Le tribunal de commerce de Vannes place la société Tahe Outdoors France en redressement judiciaire. En effet, cette décision intervient depuis le 26 février 2026. L’entreprise gérait l’héritage de la célèbre marque Bic Sport. Pourtant, ce fleuron industriel emploie aujourd’hui 88 salariés. Parmi eux, 66 travaillent directement sur le site de Vannes. Désormais, la structure engage une recherche active d’investisseurs. Cette étape cruciale doit assurer la survie de la fabrication française.
Un marché de la glisse en pleine crise
Le secteur subit un retournement brutal depuis deux ans. D’abord, l’euphorie post-Covid a dopé les ventes de manière exceptionnelle. Cependant, la demande chute fortement à partir de 2023. Les magasins accumulent alors des stocks trop importants.
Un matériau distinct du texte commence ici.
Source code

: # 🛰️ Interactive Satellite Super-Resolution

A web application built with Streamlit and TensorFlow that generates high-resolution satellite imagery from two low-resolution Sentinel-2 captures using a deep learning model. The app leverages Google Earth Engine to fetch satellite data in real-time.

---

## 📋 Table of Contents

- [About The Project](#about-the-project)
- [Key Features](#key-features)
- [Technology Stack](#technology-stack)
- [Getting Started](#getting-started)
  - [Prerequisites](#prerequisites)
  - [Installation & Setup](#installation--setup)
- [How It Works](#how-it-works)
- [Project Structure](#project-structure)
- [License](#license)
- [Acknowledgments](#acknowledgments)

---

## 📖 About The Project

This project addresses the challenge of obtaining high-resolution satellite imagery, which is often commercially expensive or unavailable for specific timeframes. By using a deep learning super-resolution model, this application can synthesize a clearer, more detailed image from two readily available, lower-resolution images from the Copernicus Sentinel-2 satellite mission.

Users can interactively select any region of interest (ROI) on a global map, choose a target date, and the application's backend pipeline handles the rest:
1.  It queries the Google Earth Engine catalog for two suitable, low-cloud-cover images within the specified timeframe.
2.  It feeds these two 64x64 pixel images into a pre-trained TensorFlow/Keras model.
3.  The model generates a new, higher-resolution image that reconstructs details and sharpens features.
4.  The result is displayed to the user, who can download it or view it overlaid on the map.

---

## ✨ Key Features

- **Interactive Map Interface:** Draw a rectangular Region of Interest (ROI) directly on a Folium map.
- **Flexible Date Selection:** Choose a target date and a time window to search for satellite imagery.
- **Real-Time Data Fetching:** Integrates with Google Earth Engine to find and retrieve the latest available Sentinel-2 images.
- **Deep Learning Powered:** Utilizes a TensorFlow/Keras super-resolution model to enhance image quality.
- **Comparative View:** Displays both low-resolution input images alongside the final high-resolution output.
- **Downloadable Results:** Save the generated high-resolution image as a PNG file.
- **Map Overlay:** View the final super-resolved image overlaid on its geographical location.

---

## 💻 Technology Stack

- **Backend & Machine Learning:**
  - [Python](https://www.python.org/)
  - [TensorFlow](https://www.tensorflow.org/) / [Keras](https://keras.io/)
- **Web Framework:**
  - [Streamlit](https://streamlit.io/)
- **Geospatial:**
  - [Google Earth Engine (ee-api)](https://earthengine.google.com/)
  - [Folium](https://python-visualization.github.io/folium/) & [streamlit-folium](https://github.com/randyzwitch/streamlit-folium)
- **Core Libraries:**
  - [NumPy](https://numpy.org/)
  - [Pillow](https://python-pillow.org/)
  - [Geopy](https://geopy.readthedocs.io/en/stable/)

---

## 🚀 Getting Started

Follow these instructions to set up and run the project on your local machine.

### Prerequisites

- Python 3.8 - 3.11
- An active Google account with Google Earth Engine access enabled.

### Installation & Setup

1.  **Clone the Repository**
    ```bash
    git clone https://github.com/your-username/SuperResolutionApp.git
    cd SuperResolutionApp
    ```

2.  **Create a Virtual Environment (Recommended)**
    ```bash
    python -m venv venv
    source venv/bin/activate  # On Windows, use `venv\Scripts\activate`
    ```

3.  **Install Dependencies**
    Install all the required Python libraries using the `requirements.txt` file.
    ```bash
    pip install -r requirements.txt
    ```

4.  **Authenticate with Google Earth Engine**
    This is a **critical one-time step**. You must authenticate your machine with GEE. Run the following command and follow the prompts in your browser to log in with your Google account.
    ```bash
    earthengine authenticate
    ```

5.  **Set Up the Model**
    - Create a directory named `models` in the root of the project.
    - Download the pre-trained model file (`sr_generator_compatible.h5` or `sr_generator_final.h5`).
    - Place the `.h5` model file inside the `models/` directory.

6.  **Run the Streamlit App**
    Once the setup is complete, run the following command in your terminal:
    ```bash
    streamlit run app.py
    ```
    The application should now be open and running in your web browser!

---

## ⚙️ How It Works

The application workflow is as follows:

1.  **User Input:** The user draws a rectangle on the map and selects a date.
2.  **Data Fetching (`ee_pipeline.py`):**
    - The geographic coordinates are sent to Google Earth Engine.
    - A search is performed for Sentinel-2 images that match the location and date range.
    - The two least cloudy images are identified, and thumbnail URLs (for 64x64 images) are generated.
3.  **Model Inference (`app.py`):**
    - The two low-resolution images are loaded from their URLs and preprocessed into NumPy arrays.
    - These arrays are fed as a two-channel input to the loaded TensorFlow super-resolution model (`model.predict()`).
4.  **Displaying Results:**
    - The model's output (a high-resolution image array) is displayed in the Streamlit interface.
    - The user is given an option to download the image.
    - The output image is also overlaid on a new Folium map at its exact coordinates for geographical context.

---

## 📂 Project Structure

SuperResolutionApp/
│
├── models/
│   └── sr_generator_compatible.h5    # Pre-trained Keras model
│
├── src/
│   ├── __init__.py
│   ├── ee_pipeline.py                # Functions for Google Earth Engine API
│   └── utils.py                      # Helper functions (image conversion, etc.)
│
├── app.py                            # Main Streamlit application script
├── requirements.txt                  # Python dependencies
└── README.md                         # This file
Par conséquent, les distributeurs gèlent leurs commandes auprès des usines. Cette situation contracte l’activité de production de façon durable. De plus, la saisonnalité du marché fragilise énormément la trésorerie des fabricants.

L’arrêt du soutien financier
L’actionnaire luxembourgeois KJK Sports soutenait l’activité jusqu’ici. D’ailleurs, il injectait des liquidités chaque hiver pour couvrir les besoins. Mais cet appui financier s’arrête brusquement au début du mois de février. Cette décision provoque alors une cessation de paiements immédiate. Donc, la justice ouvre une période d’observation pour organiser la reprise. La dépendance aux banques et l’absence de relais durables expliquent cette fragilité actuelle.

Un outil de production performant
Pourtant, le site de Vannes reste un atout industriel majeur. L’usine occupe une surface totale de 30 000 m². Elle dispose notamment de deux lignes d’extrusion de plaques. Aussi, ses équipements de thermoformage permettent de produire 55 000 unités par an. Ce savoir-faire couvre les kayaks, les surfs, les paddle, les planches à voile et le monde du Foil. Ainsi, plus de deux millions de produits sont sortis des ateliers depuis 1979. Cette capacité industrielle reste donc une rareté stratégique en France.
Quelles perspectives pour la reprise ?
La procédure vise avant tout à protéger les emplois locaux. En outre, la valeur réside dans les marques fortes comme Tahe et SIC Maui qui fabrique des foils. Ces enseignes possèdent un réseau commercial international solide. Également, les compétences en plasturgie ouvrent des portes vers d’autres secteurs. Par exemple, l’automobile ou l’énergie pourraient utiliser ces technologies. Enfin, l’issue dépendra de la capacité du repreneur à redimensionner le modèle économique. Pour le territoire morbihannais, la continuité de cet héritage Bic Sport représente un enjeu vital.